[Document images with source code]
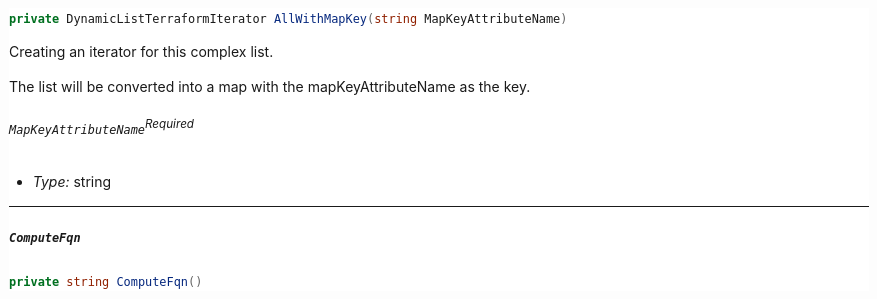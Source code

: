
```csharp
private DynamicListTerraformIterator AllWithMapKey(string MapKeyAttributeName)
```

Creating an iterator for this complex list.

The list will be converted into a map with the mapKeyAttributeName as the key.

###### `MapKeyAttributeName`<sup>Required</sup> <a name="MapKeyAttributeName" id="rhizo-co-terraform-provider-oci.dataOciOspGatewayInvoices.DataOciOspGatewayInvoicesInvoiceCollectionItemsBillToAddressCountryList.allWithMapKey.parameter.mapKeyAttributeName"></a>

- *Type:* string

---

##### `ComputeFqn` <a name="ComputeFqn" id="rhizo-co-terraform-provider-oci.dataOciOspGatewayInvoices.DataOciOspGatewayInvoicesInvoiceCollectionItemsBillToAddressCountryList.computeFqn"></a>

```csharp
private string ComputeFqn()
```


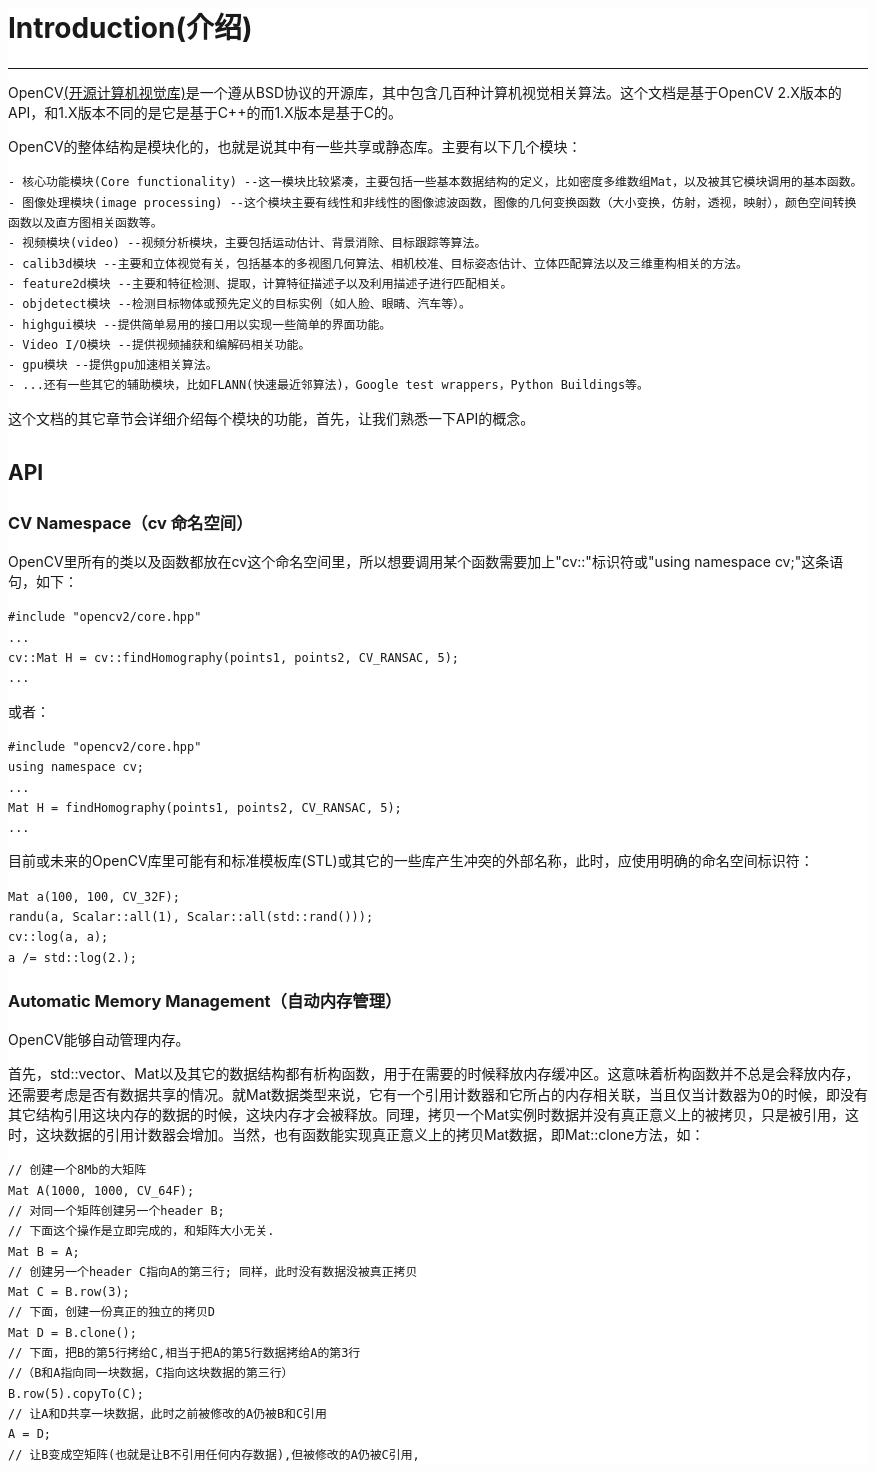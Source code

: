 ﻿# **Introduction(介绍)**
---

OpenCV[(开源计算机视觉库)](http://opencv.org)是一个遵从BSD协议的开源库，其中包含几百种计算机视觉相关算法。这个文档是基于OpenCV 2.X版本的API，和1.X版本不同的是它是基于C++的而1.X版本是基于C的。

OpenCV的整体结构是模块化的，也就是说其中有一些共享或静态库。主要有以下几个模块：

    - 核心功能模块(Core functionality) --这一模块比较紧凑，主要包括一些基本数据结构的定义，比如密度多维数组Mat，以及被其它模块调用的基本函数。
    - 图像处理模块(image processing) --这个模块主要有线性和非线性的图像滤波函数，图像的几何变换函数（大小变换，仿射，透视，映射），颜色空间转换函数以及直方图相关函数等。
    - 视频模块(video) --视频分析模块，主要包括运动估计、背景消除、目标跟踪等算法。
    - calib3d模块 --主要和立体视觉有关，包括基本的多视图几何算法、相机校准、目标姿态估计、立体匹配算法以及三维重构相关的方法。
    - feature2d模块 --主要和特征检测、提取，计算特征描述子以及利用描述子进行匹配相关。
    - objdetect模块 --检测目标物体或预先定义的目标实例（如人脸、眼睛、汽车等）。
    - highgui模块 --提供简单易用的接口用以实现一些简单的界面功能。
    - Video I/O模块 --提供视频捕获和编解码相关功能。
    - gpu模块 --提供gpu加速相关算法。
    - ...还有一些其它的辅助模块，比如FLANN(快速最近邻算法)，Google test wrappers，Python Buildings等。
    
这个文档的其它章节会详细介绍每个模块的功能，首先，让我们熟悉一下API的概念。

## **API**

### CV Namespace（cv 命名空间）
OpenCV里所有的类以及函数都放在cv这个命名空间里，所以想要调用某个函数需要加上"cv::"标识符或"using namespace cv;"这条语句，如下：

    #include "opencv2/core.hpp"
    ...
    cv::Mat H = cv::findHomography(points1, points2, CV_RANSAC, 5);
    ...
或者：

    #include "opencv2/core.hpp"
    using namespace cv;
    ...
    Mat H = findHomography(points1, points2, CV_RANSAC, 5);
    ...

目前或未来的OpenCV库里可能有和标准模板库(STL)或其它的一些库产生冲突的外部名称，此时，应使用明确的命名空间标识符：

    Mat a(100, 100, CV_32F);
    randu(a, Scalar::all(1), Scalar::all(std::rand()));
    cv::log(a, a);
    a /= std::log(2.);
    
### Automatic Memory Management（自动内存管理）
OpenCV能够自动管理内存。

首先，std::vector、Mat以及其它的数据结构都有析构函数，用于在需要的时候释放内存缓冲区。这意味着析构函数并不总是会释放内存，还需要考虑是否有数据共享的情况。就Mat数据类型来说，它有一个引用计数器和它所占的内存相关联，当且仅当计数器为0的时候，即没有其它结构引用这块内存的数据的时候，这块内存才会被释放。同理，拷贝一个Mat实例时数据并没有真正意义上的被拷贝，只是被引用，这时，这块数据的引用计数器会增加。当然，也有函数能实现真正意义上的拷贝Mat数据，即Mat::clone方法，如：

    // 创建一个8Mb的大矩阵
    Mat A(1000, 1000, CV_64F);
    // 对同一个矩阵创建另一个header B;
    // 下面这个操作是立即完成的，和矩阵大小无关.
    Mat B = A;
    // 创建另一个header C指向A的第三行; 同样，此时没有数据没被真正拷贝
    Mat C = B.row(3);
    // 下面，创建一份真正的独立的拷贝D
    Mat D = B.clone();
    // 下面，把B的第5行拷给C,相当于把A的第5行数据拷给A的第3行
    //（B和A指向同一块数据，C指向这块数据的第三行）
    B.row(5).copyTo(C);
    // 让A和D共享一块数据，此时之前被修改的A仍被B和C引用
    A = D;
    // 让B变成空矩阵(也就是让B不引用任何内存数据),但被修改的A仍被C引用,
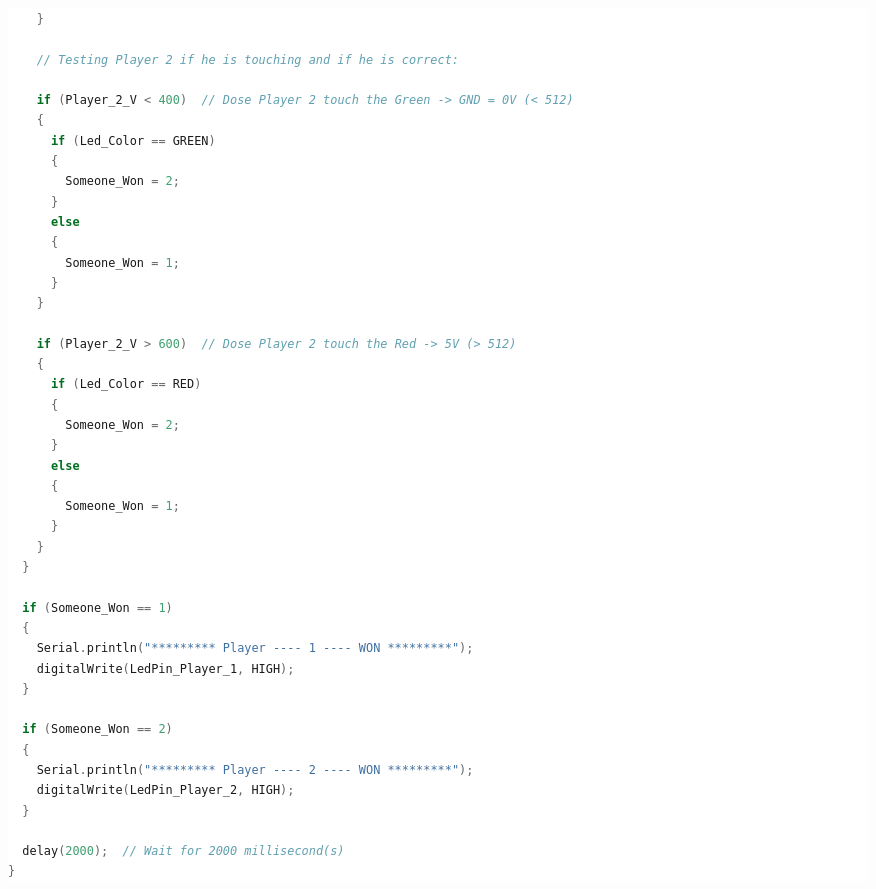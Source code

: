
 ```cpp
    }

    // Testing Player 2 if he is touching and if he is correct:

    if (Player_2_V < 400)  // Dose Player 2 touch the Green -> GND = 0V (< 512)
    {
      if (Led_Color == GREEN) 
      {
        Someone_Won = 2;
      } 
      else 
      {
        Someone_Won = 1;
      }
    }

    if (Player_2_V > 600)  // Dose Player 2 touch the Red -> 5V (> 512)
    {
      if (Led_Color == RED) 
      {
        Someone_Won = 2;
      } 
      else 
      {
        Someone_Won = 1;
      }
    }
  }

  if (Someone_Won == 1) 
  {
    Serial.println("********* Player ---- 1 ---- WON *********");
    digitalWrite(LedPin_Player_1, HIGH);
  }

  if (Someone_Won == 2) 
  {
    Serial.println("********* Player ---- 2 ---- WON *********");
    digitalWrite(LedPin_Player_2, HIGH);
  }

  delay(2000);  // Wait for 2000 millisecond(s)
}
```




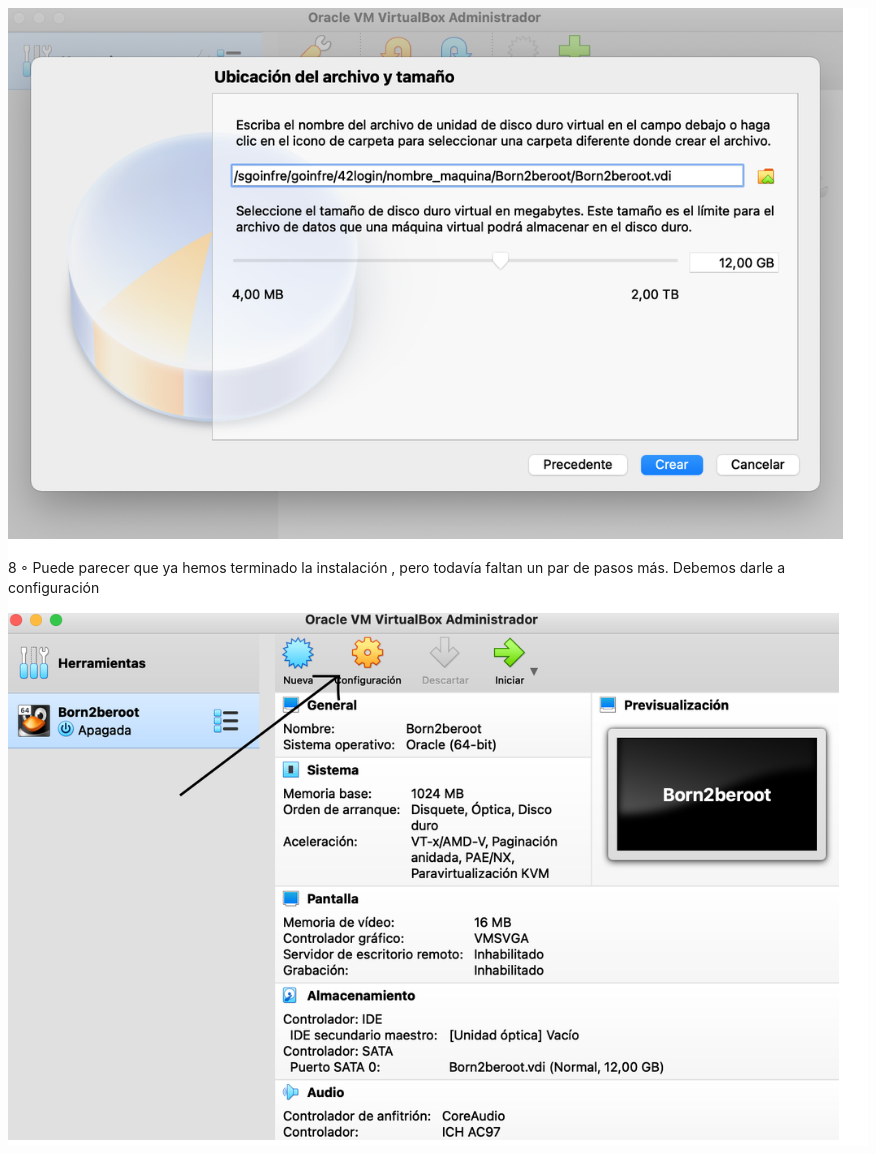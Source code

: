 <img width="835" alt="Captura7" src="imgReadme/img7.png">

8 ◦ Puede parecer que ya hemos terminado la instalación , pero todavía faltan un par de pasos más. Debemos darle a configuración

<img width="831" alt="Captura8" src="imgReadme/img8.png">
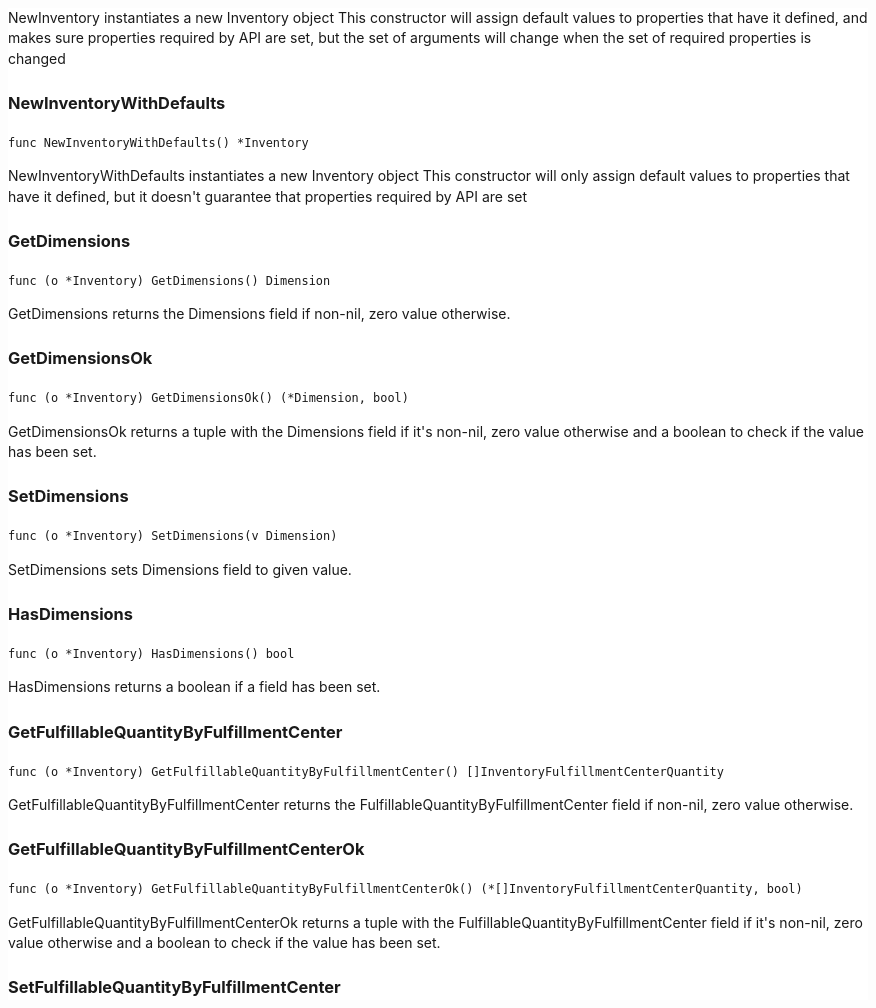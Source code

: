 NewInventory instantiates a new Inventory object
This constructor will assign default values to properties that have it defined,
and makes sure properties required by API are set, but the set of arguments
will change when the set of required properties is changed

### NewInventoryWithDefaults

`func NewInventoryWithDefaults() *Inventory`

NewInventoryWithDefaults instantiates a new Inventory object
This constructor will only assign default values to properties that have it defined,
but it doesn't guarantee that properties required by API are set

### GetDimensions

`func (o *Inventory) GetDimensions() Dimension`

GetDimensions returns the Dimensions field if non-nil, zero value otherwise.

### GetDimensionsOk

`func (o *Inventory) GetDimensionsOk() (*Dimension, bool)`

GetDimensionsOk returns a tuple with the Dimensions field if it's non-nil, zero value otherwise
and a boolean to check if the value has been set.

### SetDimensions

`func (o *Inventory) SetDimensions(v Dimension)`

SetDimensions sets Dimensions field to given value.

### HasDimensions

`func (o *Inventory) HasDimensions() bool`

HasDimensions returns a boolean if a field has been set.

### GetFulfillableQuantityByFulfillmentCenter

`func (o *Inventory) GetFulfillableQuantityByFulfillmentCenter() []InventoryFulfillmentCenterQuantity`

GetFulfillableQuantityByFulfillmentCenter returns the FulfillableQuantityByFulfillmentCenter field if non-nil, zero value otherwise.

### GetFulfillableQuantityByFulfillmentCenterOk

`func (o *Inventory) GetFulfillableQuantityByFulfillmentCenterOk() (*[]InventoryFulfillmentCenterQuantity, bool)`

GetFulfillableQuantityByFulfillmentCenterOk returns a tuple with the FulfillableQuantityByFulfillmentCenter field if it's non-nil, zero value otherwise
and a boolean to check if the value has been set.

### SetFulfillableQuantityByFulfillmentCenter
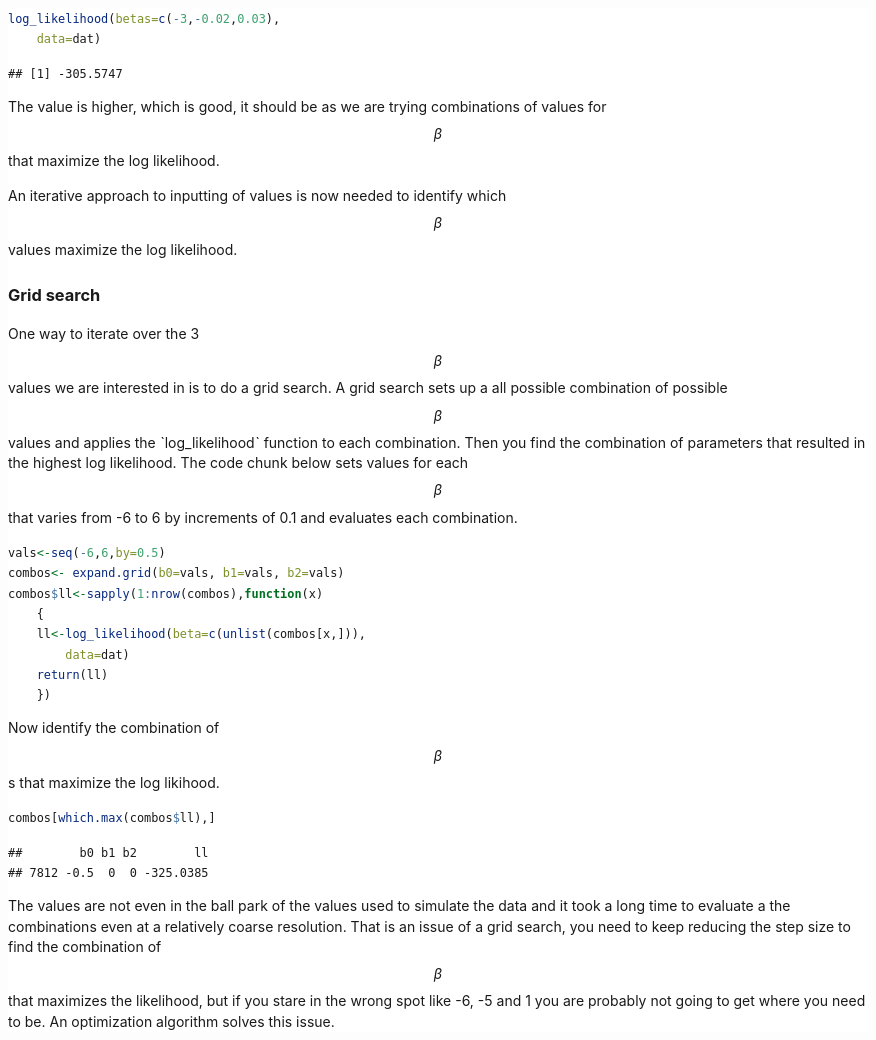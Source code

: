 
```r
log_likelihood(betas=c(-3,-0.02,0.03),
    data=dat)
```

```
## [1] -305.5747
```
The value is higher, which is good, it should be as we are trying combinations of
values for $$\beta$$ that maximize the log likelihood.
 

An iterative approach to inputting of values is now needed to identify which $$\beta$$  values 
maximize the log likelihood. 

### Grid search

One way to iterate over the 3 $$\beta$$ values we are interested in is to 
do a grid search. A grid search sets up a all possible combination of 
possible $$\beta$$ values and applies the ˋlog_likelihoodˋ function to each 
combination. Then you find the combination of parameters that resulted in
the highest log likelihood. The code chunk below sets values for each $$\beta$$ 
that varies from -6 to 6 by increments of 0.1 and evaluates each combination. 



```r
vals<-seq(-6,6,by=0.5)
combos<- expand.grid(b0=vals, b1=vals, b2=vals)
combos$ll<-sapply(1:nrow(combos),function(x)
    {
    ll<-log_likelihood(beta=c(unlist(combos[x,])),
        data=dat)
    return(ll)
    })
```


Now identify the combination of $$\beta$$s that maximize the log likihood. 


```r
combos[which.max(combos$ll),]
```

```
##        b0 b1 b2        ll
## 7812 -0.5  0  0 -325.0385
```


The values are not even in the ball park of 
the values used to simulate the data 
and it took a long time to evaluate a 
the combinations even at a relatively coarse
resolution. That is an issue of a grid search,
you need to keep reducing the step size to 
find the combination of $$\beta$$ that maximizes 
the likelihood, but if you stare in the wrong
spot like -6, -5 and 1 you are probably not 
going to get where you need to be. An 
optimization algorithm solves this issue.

EXERCISE GOAL —
Look above for the line with "combination. Then you" and the line with "and it took a long time to evaluate a". Write out those two lines and all the lines between them, exactly, and no others.

TASK SOLUTION —
combination. Then you find the combination of parameters that resulted in
the highest log likelihood. The code chunk below sets values for each $$\beta$$ 
that varies from -6 to 6 by increments of 0.1 and evaluates each combination. 



```r
vals<-seq(-6,6,by=0.5)
combos<- expand.grid(b0=vals, b1=vals, b2=vals)
combos$ll<-sapply(1:nrow(combos),function(x)
    {
    ll<-log_likelihood(beta=c(unlist(combos[x,])),
        data=dat)
    return(ll)
    })
```


Now identify the combination of $$\beta$$s that maximize the log likihood. 


```r
combos[which.max(combos$ll),]
```

```
##        b0 b1 b2        ll
## 7812 -0.5  0  0 -325.0385
```


The values are not even in the ball park of 
the values used to simulate the data 
and it took a long time to evaluate a 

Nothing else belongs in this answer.